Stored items
▬▬▬
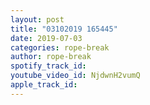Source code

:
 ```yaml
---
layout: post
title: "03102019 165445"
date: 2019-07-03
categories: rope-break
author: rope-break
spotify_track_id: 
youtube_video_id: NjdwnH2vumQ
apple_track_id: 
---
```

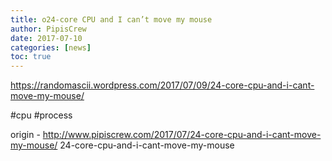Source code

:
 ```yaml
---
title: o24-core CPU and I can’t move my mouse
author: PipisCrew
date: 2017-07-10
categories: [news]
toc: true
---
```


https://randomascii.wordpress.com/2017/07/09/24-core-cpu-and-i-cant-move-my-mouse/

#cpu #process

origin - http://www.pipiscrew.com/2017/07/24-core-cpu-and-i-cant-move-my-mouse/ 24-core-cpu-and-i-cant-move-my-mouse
▬▬▬
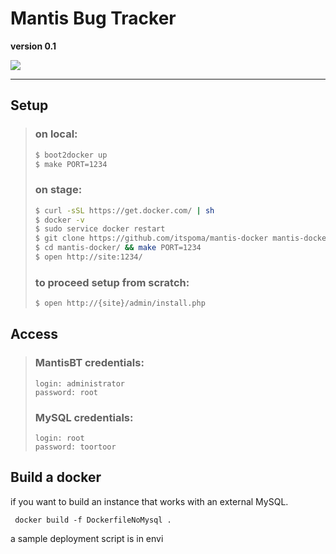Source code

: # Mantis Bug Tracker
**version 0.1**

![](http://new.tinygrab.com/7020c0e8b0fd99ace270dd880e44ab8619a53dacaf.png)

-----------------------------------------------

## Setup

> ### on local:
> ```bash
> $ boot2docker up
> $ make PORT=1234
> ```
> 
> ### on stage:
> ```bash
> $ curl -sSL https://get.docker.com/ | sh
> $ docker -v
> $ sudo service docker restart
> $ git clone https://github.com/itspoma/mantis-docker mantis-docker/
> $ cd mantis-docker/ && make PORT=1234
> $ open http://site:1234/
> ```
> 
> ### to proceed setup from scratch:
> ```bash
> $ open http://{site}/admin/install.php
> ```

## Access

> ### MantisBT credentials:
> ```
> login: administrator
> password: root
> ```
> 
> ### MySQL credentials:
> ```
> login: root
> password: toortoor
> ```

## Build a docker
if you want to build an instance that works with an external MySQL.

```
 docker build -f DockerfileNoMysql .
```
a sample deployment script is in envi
▬▬▬
● Instructions for the task
Filter the entries down to the lines that include the string "mouse".

● Written reply
title: o24-core CPU and I can’t move my mouse
https://randomascii.wordpress.com/2017/07/09/24-core-cpu-and-i-cant-move-my-mouse/
origin - http://www.pipiscrew.com/2017/07/24-core-cpu-and-i-cant-move-my-mouse/ 24-core-cpu-and-i-cant-move-my-mouse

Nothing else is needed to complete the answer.